STADTWERKE: Stadtwerke begrüßten das Ausstiegsszenario. Mit dem Ausbau erneuerbarer Energien sowie Bau und Nutzung leistungsstarker Gas-Kraftwerke könne die Versorgungssicherheit gewährleistet werden. Es seien Anreize nötig, damit Stadtwerke neue Kapazitäten in den Markt bringen. Die Strompreise dürften nur vorübergehend moderat steigen. Durch moderne Kraftwerke und Energiesparen könne dies aber deutlich abgemildert werden.
AUSLAND: Frankreichs Atomindustrie reagierte mit Unverständnis und leichtem Spott. „Das ist eine rein politische Entscheidung“, sagte die Chefin des Atomkonzerns Areva, Anne Lauvergeon. Bereits jetzt habe das Abschalten der ersten Reaktoren zu höheren Stromkosten geführt. Schwedens Regierung sieht den Beschluss kritisch. Als alleiniger Eigner des Konzerns Vattenfall ist der schwedische Staat direkt betroffen. Österreichische Spitzenpolitiker sprachen dagegen von einer „wegweisenden Signalwirkung“. Der Beschluss eines Hochindustrielandes zeige, dass ein Ausstieg machbar sei.

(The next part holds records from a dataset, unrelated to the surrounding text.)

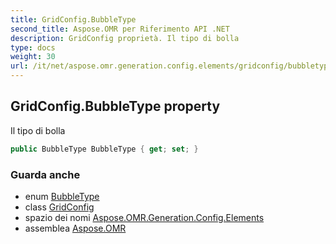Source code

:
 ```yaml
---
title: GridConfig.BubbleType
second_title: Aspose.OMR per Riferimento API .NET
description: GridConfig proprietà. Il tipo di bolla
type: docs
weight: 30
url: /it/net/aspose.omr.generation.config.elements/gridconfig/bubbletype/
---
```

## GridConfig.BubbleType property

Il tipo di bolla

```csharp
public BubbleType BubbleType { get; set; }
```

### Guarda anche

* enum [BubbleType](../../../aspose.omr.generation.config.enums/bubbletype/)
* class [GridConfig](../)
* spazio dei nomi [Aspose.OMR.Generation.Config.Elements](../../gridconfig/)
* assemblea [Aspose.OMR](../../../)


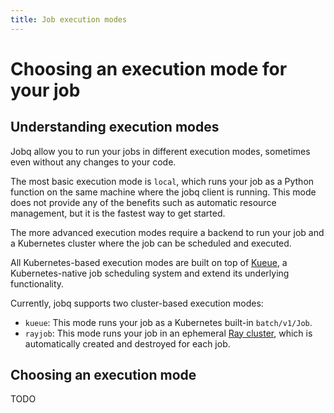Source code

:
 ```yaml
---
title: Job execution modes
---
```


# Choosing an execution mode for your job

## Understanding execution modes

Jobq allow you to run your jobs in different execution modes, sometimes even without any changes to your code.

The most basic execution mode is `local`, which runs your job as a Python function on the same machine where the jobq client is running.
This mode does not provide any of the benefits such as automatic resource management, but it is the fastest way to get started.

The more advanced execution modes require a backend to run your job and a Kubernetes cluster where the job can be scheduled and executed.

All Kubernetes-based execution modes are built on top of [Kueue](https://kueue.sigs.k8s.io/), a Kubernetes-native job scheduling system and extend its underlying functionality.

Currently, jobq supports two cluster-based execution modes:

-   `kueue`: This mode runs your job as a Kubernetes built-in `batch/v1/Job`.
-   `rayjob`: This mode runs your job in an ephemeral [Ray cluster](https://docs.ray.io/en/latest/cluster/getting-started.html), which is automatically created and destroyed for each job.

## Choosing an execution mode

TODO
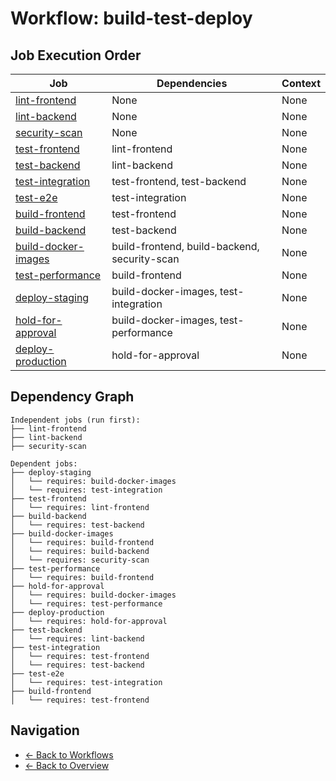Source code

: # Workflow: build-test-deploy

## Job Execution Order

| Job | Dependencies | Context |
|-----|--------------|----------|
| [lint-frontend](../jobs/lint-frontend.md) | None | None |
| [lint-backend](../jobs/lint-backend.md) | None | None |
| [security-scan](../jobs/security-scan.md) | None | None |
| [test-frontend](../jobs/test-frontend.md) | lint-frontend | None |
| [test-backend](../jobs/test-backend.md) | lint-backend | None |
| [test-integration](../jobs/test-integration.md) | test-frontend, test-backend | None |
| [test-e2e](../jobs/test-e2e.md) | test-integration | None |
| [build-frontend](../jobs/build-frontend.md) | test-frontend | None |
| [build-backend](../jobs/build-backend.md) | test-backend | None |
| [build-docker-images](../jobs/build-docker-images.md) | build-frontend, build-backend, security-scan | None |
| [test-performance](../jobs/test-performance.md) | build-frontend | None |
| [deploy-staging](../jobs/deploy-staging.md) | build-docker-images, test-integration | None |
| [hold-for-approval](../jobs/hold-for-approval.md) | build-docker-images, test-performance | None |
| [deploy-production](../jobs/deploy-production.md) | hold-for-approval | None |

## Dependency Graph

```
Independent jobs (run first):
├── lint-frontend
├── lint-backend
├── security-scan

Dependent jobs:
├── deploy-staging
│   └── requires: build-docker-images
│   └── requires: test-integration
├── test-frontend
│   └── requires: lint-frontend
├── build-backend
│   └── requires: test-backend
├── build-docker-images
│   └── requires: build-frontend
│   └── requires: build-backend
│   └── requires: security-scan
├── test-performance
│   └── requires: build-frontend
├── hold-for-approval
│   └── requires: build-docker-images
│   └── requires: test-performance
├── deploy-production
│   └── requires: hold-for-approval
├── test-backend
│   └── requires: lint-backend
├── test-integration
│   └── requires: test-frontend
│   └── requires: test-backend
├── test-e2e
│   └── requires: test-integration
├── build-frontend
│   └── requires: test-frontend
```

## Navigation

- [← Back to Workflows](../summaries/workflows.md)
- [← Back to Overview](../README.md)
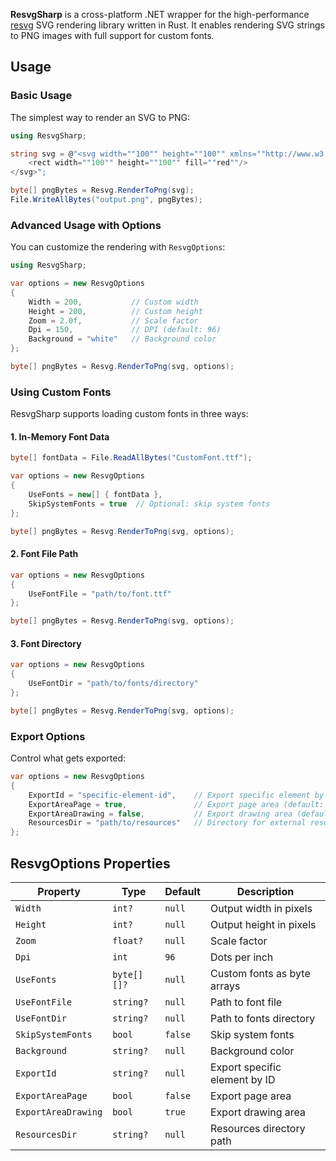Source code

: **ResvgSharp** is a cross-platform .NET wrapper for the high-performance [resvg](https://github.com/linebender/resvg) SVG rendering library written in Rust. It enables rendering SVG strings to PNG images with full support for custom fonts.

## Usage

### Basic Usage

The simplest way to render an SVG to PNG:

```csharp
using ResvgSharp;

string svg = @"<svg width=""100"" height=""100"" xmlns=""http://www.w3.org/2000/svg"">
    <rect width=""100"" height=""100"" fill=""red""/>
</svg>";

byte[] pngBytes = Resvg.RenderToPng(svg);
File.WriteAllBytes("output.png", pngBytes);
```

### Advanced Usage with Options

You can customize the rendering with `ResvgOptions`:

```csharp
using ResvgSharp;

var options = new ResvgOptions
{
    Width = 200,           // Custom width
    Height = 200,          // Custom height
    Zoom = 2.0f,           // Scale factor
    Dpi = 150,             // DPI (default: 96)
    Background = "white"   // Background color
};

byte[] pngBytes = Resvg.RenderToPng(svg, options);
```

### Using Custom Fonts

ResvgSharp supports loading custom fonts in three ways:

#### 1. In-Memory Font Data
```csharp
byte[] fontData = File.ReadAllBytes("CustomFont.ttf");

var options = new ResvgOptions
{
    UseFonts = new[] { fontData },
    SkipSystemFonts = true  // Optional: skip system fonts
};

byte[] pngBytes = Resvg.RenderToPng(svg, options);
```

#### 2. Font File Path
```csharp
var options = new ResvgOptions
{
    UseFontFile = "path/to/font.ttf"
};

byte[] pngBytes = Resvg.RenderToPng(svg, options);
```

#### 3. Font Directory
```csharp
var options = new ResvgOptions
{
    UseFontDir = "path/to/fonts/directory"
};

byte[] pngBytes = Resvg.RenderToPng(svg, options);
```

### Export Options

Control what gets exported:

```csharp
var options = new ResvgOptions
{
    ExportId = "specific-element-id",    // Export specific element by ID
    ExportAreaPage = true,               // Export page area (default: false)
    ExportAreaDrawing = false,           // Export drawing area (default: true)
    ResourcesDir = "path/to/resources"   // Directory for external resources
};
```

## ResvgOptions Properties

| Property | Type | Default | Description |
|----------|------|---------|-------------|
| `Width` | `int?` | `null` | Output width in pixels |
| `Height` | `int?` | `null` | Output height in pixels |
| `Zoom` | `float?` | `null` | Scale factor |
| `Dpi` | `int` | `96` | Dots per inch |
| `UseFonts` | `byte[][]?` | `null` | Custom fonts as byte arrays |
| `UseFontFile` | `string?` | `null` | Path to font file |
| `UseFontDir` | `string?` | `null` | Path to fonts directory |
| `SkipSystemFonts` | `bool` | `false` | Skip system fonts |
| `Background` | `string?` | `null` | Background color |
| `ExportId` | `string?` | `null` | Export specific element by ID |
| `ExportAreaPage` | `bool` | `false` | Export page area |
| `ExportAreaDrawing` | `bool` | `true` | Export drawing area |
| `ResourcesDir` | `string?` | `null` | Resources directory path |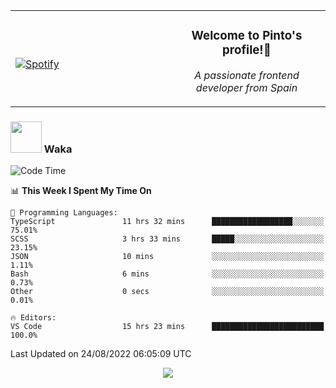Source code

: <table width="100%" align="center"> 
  <tr>
  <td width="50%">
      
&nbsp; <br> [![Spotify](https://novatorem-zeta-rust.vercel.app/api/spotify)](https://open.spotify.com/user/novatorem-zeta-rust)

  </td>
  <td width="50%">
    <h3 align="center">Welcome to Pinto's profile!👋</h3>
    <p align="center"><em>A passionate frontend developer from Spain</em></p>
  </td>
  </table>

### <img src="https://media.giphy.com/media/VgCDAzcKvsR6OM0uWg/giphy.gif" width="50"> Waka

  <!--START_SECTION:waka-->
![Code Time](http://img.shields.io/badge/Code%20Time-778%20hrs%2041%20mins-blue)

📊 **This Week I Spent My Time On** 

```text
💬 Programming Languages: 
TypeScript               11 hrs 32 mins      ██████████████████░░░░░░░   75.01% 
SCSS                     3 hrs 33 mins       █████░░░░░░░░░░░░░░░░░░░░   23.15% 
JSON                     10 mins             ░░░░░░░░░░░░░░░░░░░░░░░░░   1.11% 
Bash                     6 mins              ░░░░░░░░░░░░░░░░░░░░░░░░░   0.73% 
Other                    0 secs              ░░░░░░░░░░░░░░░░░░░░░░░░░   0.01%

🔥 Editors: 
VS Code                  15 hrs 23 mins      █████████████████████████   100.0%

```


 Last Updated on 24/08/2022 06:05:09 UTC
<!--END_SECTION:waka-->

<div align="center">
<img src="https://github-readme-stats-gilt-tau.vercel.app/api/top-langs/?username=pinto-hub&layout=compact&theme=dracula" />
</div>

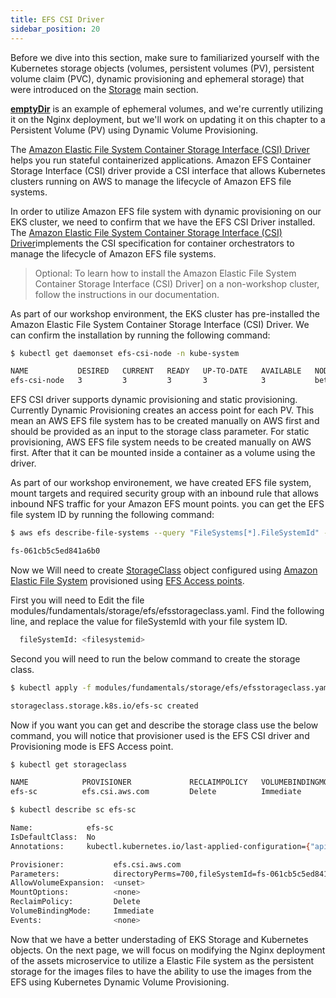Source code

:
 ```yaml
---
title: EFS CSI Driver
sidebar_position: 20
---
```


Before we dive into this section, make sure to familiarized yourself with the Kubernetes storage objects (volumes, persistent volumes (PV), persistent volume claim (PVC), dynamic provisioning and ephemeral storage) that were introduced on the [Storage](../index.md) main section.

[**emptyDir**](https://kubernetes.io/docs/concepts/storage/volumes/#emptydir) is an example of ephemeral volumes, and we're currently utilizing it on the Nginx deployment, but we'll work on updating it on this chapter to a Persistent Volume (PV) using Dynamic Volume Provisioning.

The [Amazon Elastic File System Container Storage Interface (CSI) Driver](https://github.com/kubernetes-sigs/aws-efs-csi-driver) helps you run stateful containerized applications. Amazon EFS Container Storage Interface (CSI) driver provide a CSI interface that allows Kubernetes clusters running on AWS to manage the lifecycle of Amazon EFS file systems.

In order to utilize Amazon EFS file system with dynamic provisioning on our EKS cluster, we need to confirm that we have the EFS CSI Driver installed. The [Amazon Elastic File System Container Storage Interface (CSI) Driver](https://github.com/kubernetes-sigs/aws-efs-csi-driver)implements the CSI specification for container orchestrators to manage the lifecycle of Amazon EFS file systems.

> Optional: 
> To learn how to install the Amazon Elastic File System Container Storage Interface (CSI) Driver] on a non-workshop cluster, follow the instructions in our documentation.

As part of our workshop environment, the EKS cluster has pre-installed the Amazon Elastic File System Container Storage Interface (CSI) Driver. We can confirm the installation by running the following command:

```bash
$ kubectl get daemonset efs-csi-node -n kube-system

NAME           DESIRED   CURRENT   READY   UP-TO-DATE   AVAILABLE   NODE SELECTOR                 AGE
efs-csi-node   3         3         3       3            3           beta.kubernetes.io/os=linux   2d1h
```

EFS CSI driver supports dynamic provisioning and static provisioning. Currently Dynamic Provisioning creates an access point for each PV. This mean an AWS EFS file system has to be created manually on AWS first and should be provided as an input to the storage class parameter. For static provisioning, AWS EFS file system needs to be created manually on AWS first. After that it can be mounted inside a container as a volume using the driver.

As part of our workshop environement, we have created EFS file system, mount targets and required security group with an inbound rule that allows inbound NFS traffic for your Amazon EFS mount points. you can get the EFS file system ID by running the following command:


```bash
$ aws efs describe-file-systems --query "FileSystems[*].FileSystemId" --output text

fs-061cb5c5ed841a6b0
```

Now we Will need to create [StorageClass](https://kubernetes.io/docs/concepts/storage/storage-classes/) object configured using [Amazon Elastic File System](https://docs.aws.amazon.com/efs/latest/ug/whatisefs.html) provisioned using [EFS Access points](https://docs.aws.amazon.com/efs/latest/ug/efs-access-points.html).

First you will need to Edit the file modules/fundamentals/storage/efs/efsstorageclass.yaml. Find the following line, and replace the value for fileSystemId with your file system ID.

```bash
  fileSystemId: <filesystemid>
```

Second you will need to run the below command to create the storage class.

```bash
$ kubectl apply -f modules/fundamentals/storage/efs/efsstorageclass.yaml

storageclass.storage.k8s.io/efs-sc created
```

Now if you want you can get and describe the storage class use the below command, you will notice that provisioner used is the EFS CSI driver and Provisioning mode is EFS Access point.
```bash
$ kubectl get storageclass

NAME            PROVISIONER             RECLAIMPOLICY   VOLUMEBINDINGMODE      ALLOWVOLUMEEXPANSION   AGE
efs-sc          efs.csi.aws.com         Delete          Immediate              false                  8m29s
```

```bash
$ kubectl describe sc efs-sc

Name:            efs-sc
IsDefaultClass:  No
Annotations:     kubectl.kubernetes.io/last-applied-configuration={"apiVersion":"storage.k8s.io/v1","kind":"StorageClass","metadata":{"annotations":{},"name":"efs-sc"},"parameters":{"directoryPerms":"700","fileSystemId":"fs-061cb5c5ed841a6b0","provisioningMode":"efs-ap"},"provisioner":"efs.csi.aws.com"}

Provisioner:           efs.csi.aws.com
Parameters:            directoryPerms=700,fileSystemId=fs-061cb5c5ed841a6b0,provisioningMode=efs-ap
AllowVolumeExpansion:  <unset>
MountOptions:          <none>
ReclaimPolicy:         Delete
VolumeBindingMode:     Immediate
Events:                <none>
```

Now that we have a better understading of EKS Storage and Kubernetes objects. On the next page, we will focus on modifying the Nginx deployment of the assets microservice to utilize a Elastic File system as the persistent storage for the images files to have the ability to use the images from the EFS using Kubernetes Dynamic Volume Provisioning. 

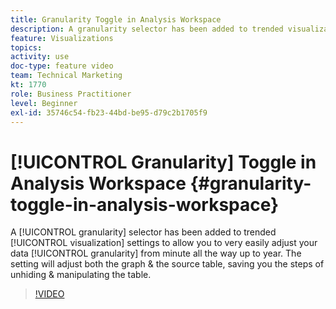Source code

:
 ```yaml
---
title: Granularity Toggle in Analysis Workspace
description: A granularity selector has been added to trended visualization settings to allow you to very easily adjust your data granularity from minute all the way up to year. The setting will adjust both the graph and the source table, saving you the steps of unhiding and manipulating the table.
feature: Visualizations
topics: 
activity: use
doc-type: feature video
team: Technical Marketing
kt: 1770
role: Business Practitioner
level: Beginner
exl-id: 35746c54-fb23-44bd-be95-d79c2b1705f9
---
```

# [!UICONTROL Granularity] Toggle in Analysis Workspace {#granularity-toggle-in-analysis-workspace}

A [!UICONTROL granularity] selector has been added to trended [!UICONTROL visualization] settings to allow you to very easily adjust your data [!UICONTROL granularity] from minute all the way up to year. The setting will adjust both the graph & the source table, saving you the steps of unhiding & manipulating the table.

>[!VIDEO](https://video.tv.adobe.com/v/23548/?quality=12)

BÖRSEN: Die Aktien der Energiekonzerne Eon und RWE gerieten am Montag unter Druck. Eon gaben teils um fast 2,6 Prozent auf 19,5 Euro nach, für RWE-Titel ging es um fast 2,5 Prozent auf rund 40 Euro abwärts. Damit gehörten beide Aktien zu den Schlusslichtern im Dax. Der Leitindex gewann bis zum Nachmittag 0,30 Prozent auf 7184,91 Punkte. Anbieter erneuerbarer Energien profitierten dagegen. An der Spitze zogen Nordex bis zum Nachmittag um 14,52 Prozent auf fast 6,88 Euro an. Solarworld legten teils um fast 10 Prozent zu.